150兆円超のGX投資を引き出す『成長志向型カーボンプライシング』、その呼び水の財源となる20兆円規模の『GX経済移行債』、新たな官民連携の土台となる『GX推進機構』、再エネ強化、原発再稼働・新型革新炉など脱炭素電源の強化のための『GX電源法』、安全保障・脱炭素・経済成長を同時達成する『one goal、various pathways』の提唱、日本の課題解決力とアジアの経済活力を結合していく『AZEC(アジア・ゼロエミッション共同体)構想』、そして次世代技術の実装や『くらしGX』の推進。
いずれも道半ばです。さらに、AI(人工知能)や技術革新の急展開への対応も必要です。 GXへの取組は国力そのものを左右する。こうした認識の下、一貫した取組を不断にバージョンアップし、試行錯誤を恐れず迅速に実行していかなければなりません。その土台は、この会議でしっかり作っていただきました。ありがとうございました。
私自身は、残された任期の間に、GXを一歩でも前進するため尽力してまいります。その一つが、東日本における原子力発電の再稼働の準備です。
東京電力福島原発の事故以来、東日本は、東京湾や太平洋沿岸に集中する火力発電に7割近くを依存し、災害リスクに脆弱(ぜいじゃく)です。再稼働が進んでいる西日本に比べて、電力料金の東西格差も生まれています。将来の産業競争力を左右するメガデータセンターの立地申し入れも相次ぎます。
安全性の確保を大前提としつつ、地元理解を得た上で再稼働していくとの方針に従って、新規制基準に適合した柏崎刈羽原発について対応してまいります。
柏崎刈羽原発については、原発事故を起こした東京電力への不安の声があることは正面から受け止めてまいります。地元の理解を得て再稼働を果たすためには、地元からの要望を踏まえ、事業者と政府が一体となって対応しなければなりません。そのため、柏崎刈羽原子力発電所の再稼働に関する全ての閣僚が出席する形で、原子力関係閣僚会議を来週開催し、対応策の具体化に向けて確認と指示を行います。
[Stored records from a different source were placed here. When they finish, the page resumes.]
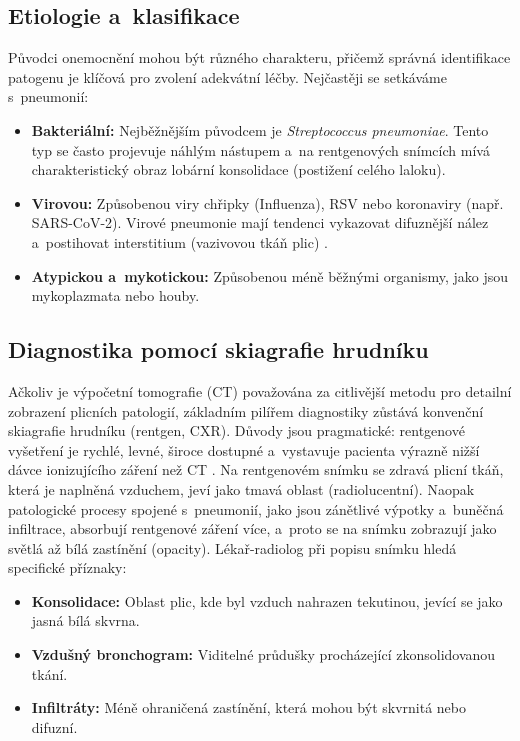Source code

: \documentclass[12pt, a4paper]{report}
\begin{document}
\subsection{Etiologie a~klasifikace}
Původci onemocnění mohou být různého charakteru, přičemž správná identifikace patogenu je klíčová pro zvolení adekvátní léčby.
Nejčastěji se setkáváme s~pneumonií:
\begin{itemize}
    \item \textbf{Bakteriální:} Nejběžnějším původcem je \textit{Streptococcus pneumoniae}.
    Tento typ se často projevuje náhlým nástupem a~na rentgenových snímcích mívá charakteristický obraz lobární konsolidace (postižení celého laloku).
    \item \textbf{Virovou:} Způsobenou viry chřipky (Influenza), RSV nebo koronaviry (např. SARS-CoV-2).
    Virové pneumonie mají tendenci vykazovat difuznější nález a~postihovat interstitium (vazivovou tkáň plic) \cite{radiology_viral_vs_bacterial}.
    \item \textbf{Atypickou a~mykotickou:} Způsobenou méně běžnými organismy, jako jsou mykoplazmata nebo houby.
\end{itemize}

\subsection{Diagnostika pomocí skiagrafie hrudníku}
Ačkoliv je výpočetní tomografie (CT) považována za citlivější metodu pro detailní zobrazení plicních patologií, základním pilířem diagnostiky zůstává konvenční skiagrafie hrudníku (rentgen, CXR).
Důvody jsou pragmatické: rentgenové vyšetření je rychlé, levné, široce dostupné a~vystavuje pacienta výrazně nižší dávce ionizujícího záření než CT \cite{chest_xray_diagnosis}.
Na rentgenovém snímku se zdravá plicní tkáň, která je naplněná vzduchem, jeví jako tmavá oblast (radiolucentní).
Naopak patologické procesy spojené s~pneumonií, jako jsou zánětlivé výpotky a~buněčná infiltrace, absorbují rentgenové záření více, a~proto se na snímku zobrazují jako světlá až bílá zastínění (opacity).
Lékař-radiolog při popisu snímku hledá specifické příznaky:
\begin{itemize}
    \item \textbf{Konsolidace:} Oblast plic, kde byl vzduch nahrazen tekutinou, jevící se jako jasná bílá skvrna.
    \item \textbf{Vzdušný bronchogram:} Viditelné průdušky procházející zkonsolidovanou tkání.
    \item \textbf{Infiltráty:} Méně ohraničená zastínění, která mohou být skvrnitá nebo difuzní.
\end{itemize}
\end{document}
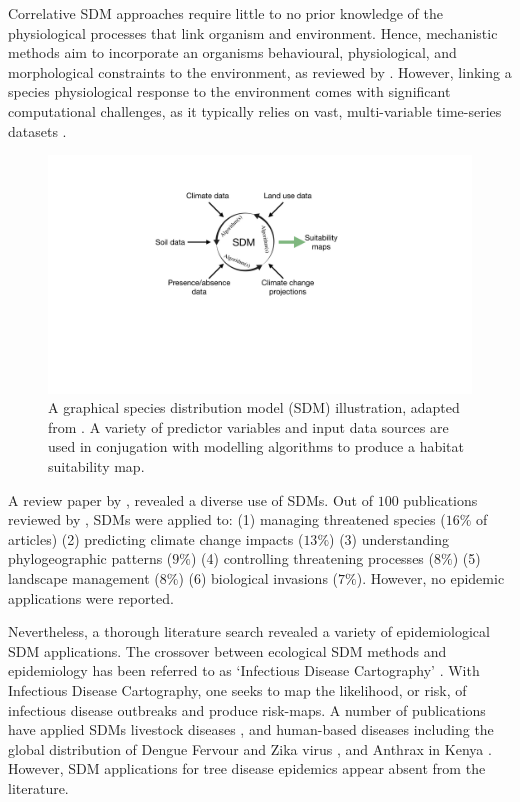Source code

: Correlative SDM approaches require little to no prior knowledge of the physiological processes that link organism and environment.
Hence, mechanistic methods aim to incorporate an organisms behavioural, physiological, and morphological constraints to the environment, 
as reviewed by \cite{kearney2009mechanistic}. However, linking a species physiological response to the environment comes with significant
computational challenges, as it typically relies on vast, multi-variable time-series datasets \cite{shabani2016comparison}.

\begin{figure}
    \centering
    \includegraphics[scale=0.35]{chapter2/figures/SDM-fig.pdf}
    \caption{A graphical species distribution model (SDM) illustration, adapted from \cite{SDM_1}. A variety of predictor variables and input data sources are used in conjugation with modelling algorithms to produce a habitat suitability map.}
   \label{fig:sdm}
\end{figure}

A review paper by \cite{guillera2015my}, revealed a diverse use of SDMs.
Out of $100$ publications reviewed by \cite{guillera2015my}, SDMs were applied to: 
(1) managing threatened species ($16\% $ of articles) 
(2) predicting climate change impacts ($13\%$) 
(3) understanding phylogeographic patterns ($9\%$) 
(4) controlling threatening processes ($8\%$) 
(5) landscape management ($8\%$) 
(6) biological invasions ($7\%$). However, no epidemic applications were reported.

Nevertheless, a thorough literature search revealed a variety of epidemiological SDM applications.
The crossover between ecological SDM methods and epidemiology has been referred to as `Infectious Disease Cartography' \cite{KRAEMER201619}.
With Infectious Disease Cartography, one seeks to map the likelihood, or risk, of infectious disease outbreaks and produce risk-maps.
A number of publications have applied SDMs livestock diseases \cite{hollings2017species}, and human-based diseases including the global 
distribution of Dengue Fervour \cite{bhatt2013global} and Zika virus \cite{messina2016mapping}, and Anthrax in Kenya \cite{otieno2021modeling}.
However, SDM applications for tree disease epidemics appear absent from the literature.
最後になりますが、改めてこの2年間、日本の将来にとって重要な、不可欠な論点について、深い御議論を頂き、心から感謝申し上げます。誠にありがとうございました。」
GX推進で1兆2000億円要求へ 脱炭素製品の供給網整備、EV導入 経産省など
2025年度予算概算要求で、経済産業省などが脱炭素に向けたGX関連として、1兆2000億円規模の投資促進策を要求する方向で最終調整している。
次年度以降に支出できる「国庫債務負担行為」を含めると総額1兆6000億円規模に達する。具体的には、軽くて折り曲げられる「ペロブスカイト太陽電池」や洋上風力発電設備など革新的な脱炭素に寄与する製品の国内供給網構築に、2555億円を充てる。電気自動車(EV)、プラグインハイブリッド車(PHV)などの導入支援として1444億円も求める。
この他、原発関連として次世代革新炉の研究開発支援を要求。持続可能な航空燃料(SAF)の製造設備・供給網整備の支援も盛り込む。27日開催のGX実行会議(議長・岸田文雄首相)で提示された。